In August, North Carolina physicians had to adjust their practices for the first time following the Dobbs decision when a federal judge reinstated North Carolina’s 20-week abortion ban, citing the disappearance of constitutional protections on the procedure. The ruling cut the window of time pregnant people had for seeking abortions in the state from fetal viability, which typically falls between 24 and 26 weeks of pregnancy. 

The loss of those weeks was palpable for abortion providers like Gray who had to turn patients beyond 20 weeks away — patients she could previously care for. In her practice, she said those patients mainly consisted of people who received a diagnosis of severe birth defects. 

Then it was a waiting game. Republican state lawmakers expressed their intentions to pursue greater restrictions on abortion shortly after Roe was overturned, but no one knew the speed at which they would move or what if any restrictions would entail. 

The uncertainty spanned many months.

“We didn’t know when the law might change and how we were going to respond if somebody was already scheduled and ready to go and they’d come from eight hours away,” Bryant said. “We didn’t know if we would still be able to care for them or not. That was just not a good way to practice medicine.” 

Ultimately, North Carolina lawmakers brushed aside medical providers’ pleas against adding more restrictions this past May. They passed a ban on the procedure after 12 weeks with exceptions for rape, incest, fetal problems and risk to the mother in May, and overrode a subsequent veto from Gov. Roy Cooper.

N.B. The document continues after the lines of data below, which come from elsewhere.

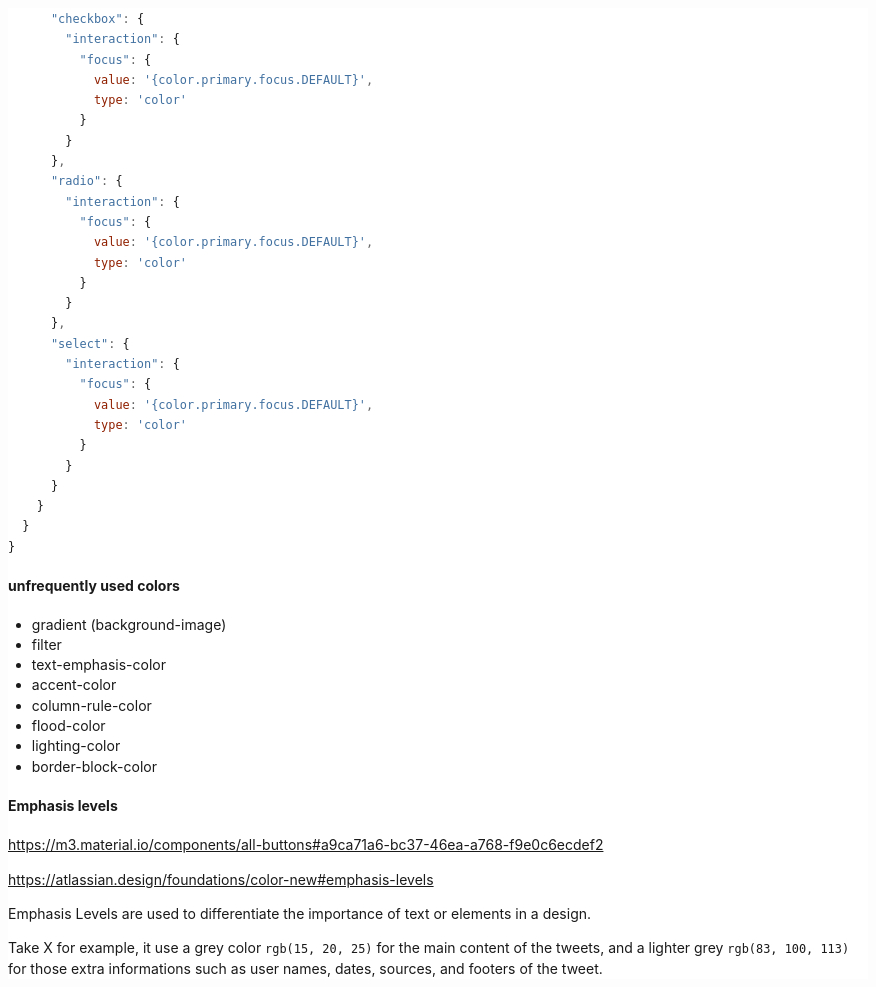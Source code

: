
 ```js
      "checkbox": {
        "interaction": {
          "focus": {
            value: '{color.primary.focus.DEFAULT}',
            type: 'color'
          }
        }
      },
      "radio": {
        "interaction": {
          "focus": {
            value: '{color.primary.focus.DEFAULT}',
            type: 'color'
          }
        }
      },
      "select": {
        "interaction": {
          "focus": {
            value: '{color.primary.focus.DEFAULT}',
            type: 'color'
          }
        }
      }
    }
  }
}

```

#### unfrequently used colors

- gradient (background-image)
- filter
- text-emphasis-color
- accent-color
- column-rule-color
- flood-color
- lighting-color
- border-block-color

#### Emphasis levels

<https://m3.material.io/components/all-buttons#a9ca71a6-bc37-46ea-a768-f9e0c6ecdef2>

<https://atlassian.design/foundations/color-new#emphasis-levels>

Emphasis Levels  are used to differentiate the importance of text or elements in a design.

Take X for example, it use a grey color `rgb(15, 20, 25)` for the main content of the tweets, and a lighter grey `rgb(83, 100, 113)` for those extra informations such as user names, dates, sources, and footers of the tweet.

Next month, once again, a change in law will necessitate people who work in reproductive health care to alter their practices to conform to new constraints on their work.

Even a month after Senate Bill 20 was passed and the veto overridden, there are still more changes, as just this past week, the state Senate added an amendment to a separate bill that clarifies some of the timing of restrictions.

Gray said it’s not normal for physicians to have to significantly rethink how they practice, especially so many times over the span of one year. She emphasized that practice changes are being dictated by an arbitrary change in law, not as a result of improved medical guidelines.

“It’s completely disruptive to our practice, to our lives, to our day-to-day,” Gray said.

‘Exhausting on so many levels’

In addition to Gray maintaining a busy schedule providing patient care, the year has been full of trips to the legislature to voice opposition to increased abortion restrictions, conversations with lawyers to understand new rules, internal meetings to adjust practices to be legally compliant and media interviews explaining what changes mean to the public.

She’s even filed a federal lawsuit along with Planned Parenthood South Atlantic challenging several provisions of the new state law banning most abortions after 12 weeks, arguing they are unclear or unconstitutional.

It’s a heavy load to carry — added stresses and tasks that Gray said most other physicians don’t have to experience.

“It’s really just exhausting on so many levels because I’m doing all that and at the same time still providing care, still doing all the other work that’s required as a physician and now it’s just all these extra layers,” Gray said. 

When Gray decided to go to medical school, she never thought her role as an OB-GYN would involve so much advocacy and parsing new laws, but that’s what it’s turned into in the post-Dobbs period.  

Bryant agrees that the role has changed significantly over the past year.

“I have spent so much time poring over the legal issues related to my work,” she said. “It is not what I would like to be doing. 

“I think that pregnancy is just far too complicated to be legislated. And when nonmedical professionals start to try to legislate it, it becomes even more complicated to really understand the nuance — to be able to address the nuances in the individual situations that arise when a person becomes pregnant. This is not in any way what I expected my life to become.” 

Buckheit, the new OB-GYN, didn’t expect lawmakers would be dictating how she can do her job, either. And she believes they may have written the law differently if they interacted with pregnant patients on a daily basis.

“I truly feel that if lawmakers spent a week at Planned Parenthood or spent a week in a high-risk OB-GYN office, they would have a really different take,” Buckheit said. “There’s so much complexity and nuance to what we see and what patients and families are going through.”

For example, she’s had to read the state-mandated counseling script 72 hours before an abortion to patients whose babies have serious fetal anomalies.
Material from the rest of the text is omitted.